Recipe by **Tinkerbell**
Created for the Greek themed day while I was teaching the 2013 "Cuisine Around the World" cooking elective at The Village Charter School. The salad and dressing are modified versions of Mary's Greek Couscous Salad and BeachGirl's Greek Salad Dressing.

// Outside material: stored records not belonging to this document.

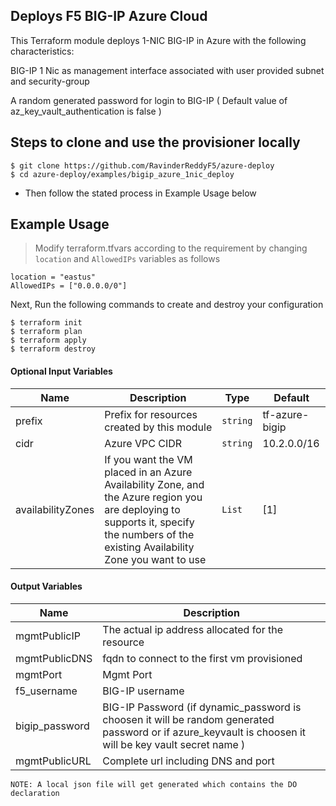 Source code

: ## Deploys F5 BIG-IP Azure Cloud

This Terraform module deploys 1-NIC BIG-IP in Azure with the following characteristics:

BIG-IP 1 Nic as management interface associated with user provided subnet and security-group
  
A random generated password for login to BIG-IP ( Default value of az_key_vault_authentication is false )


## Steps to clone and use the provisioner locally

```
$ git clone https://github.com/RavinderReddyF5/azure-deploy
$ cd azure-deploy/examples/bigip_azure_1nic_deploy

```

- Then follow the stated process in Example Usage below

## Example Usage

>Modify terraform.tfvars according to the requirement by changing `location` and `AllowedIPs` variables as follows

```
location = "eastus"
AllowedIPs = ["0.0.0.0/0"]
```
Next, Run the following commands to create and destroy your configuration

```
$ terraform init
$ terraform plan
$ terraform apply
$ terraform destroy

```

#### Optional Input Variables

| Name | Description | Type | Default |
|------|-------------|------|---------|
| prefix | Prefix for resources created by this module | `string` | tf-azure-bigip |
| cidr | Azure VPC CIDR | `string` | 10.2.0.0/16 |
| availabilityZones | If you want the VM placed in an Azure Availability Zone, and the Azure region you are deploying to supports it, specify the numbers of the existing Availability Zone you want to use | `List` | [1] |


#### Output Variables

| Name | Description |
|------|-------------|
| mgmtPublicIP | The actual ip address allocated for the resource |
| mgmtPublicDNS | fqdn to connect to the first vm provisioned |
| mgmtPort | Mgmt Port |
| f5\_username | BIG-IP username |
| bigip\_password | BIG-IP Password (if dynamic_password is choosen it will be random generated password or if azure_keyvault is choosen it will be key vault secret name ) |
| mgmtPublicURL | Complete url including DNS and port|  

```
NOTE: A local json file will get generated which contains the DO declaration
```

Cook time is chilling and cooking couscous.
- 1 garlic clove, minced
- 1⁄8 teaspoon salt
- 1 teaspoon Dijon mustard
- 1⁄4 cup extra virgin olive oil
- 2 tablespoons fresh lemon juice
- 1⁄4 teaspoon sugar
- 2 1⁄2 tablespoons red wine vinegar
- 1⁄4 teaspoon basil leaves
- 1⁄8 teaspoon oregano leaves
- 1 (6 ounce) package garlic and herb couscous mix
- 3⁄4 cup chickpeas, rinsed
- 1 cucumber, diced & seeded
- 8 grape tomatoes, halved
- 1⁄2 cup feta cheese
- 1⁄2 cup sliced ripe olives
- 3 green onions, sliced
- 1 teaspoon of fresh mint, chopped or 1⁄2 teaspoon dried mint
- 1⁄2 teaspoon all purpose Greek seasoning (I use my Homemade Greek Seasoning Mix)
Directions See How It's Made
- In jar with tight fitting lid, combine all dressing ingredients and shake until combined. Set aside.
- Cook couscous according to package directions.
- Allow to cool, then fluff with a fork.
- Add the rest of the salad ingredients and 1/2 cup (or all) of the salad dressing. Stir to combine, and chill in refrigerator for 1-2 hours.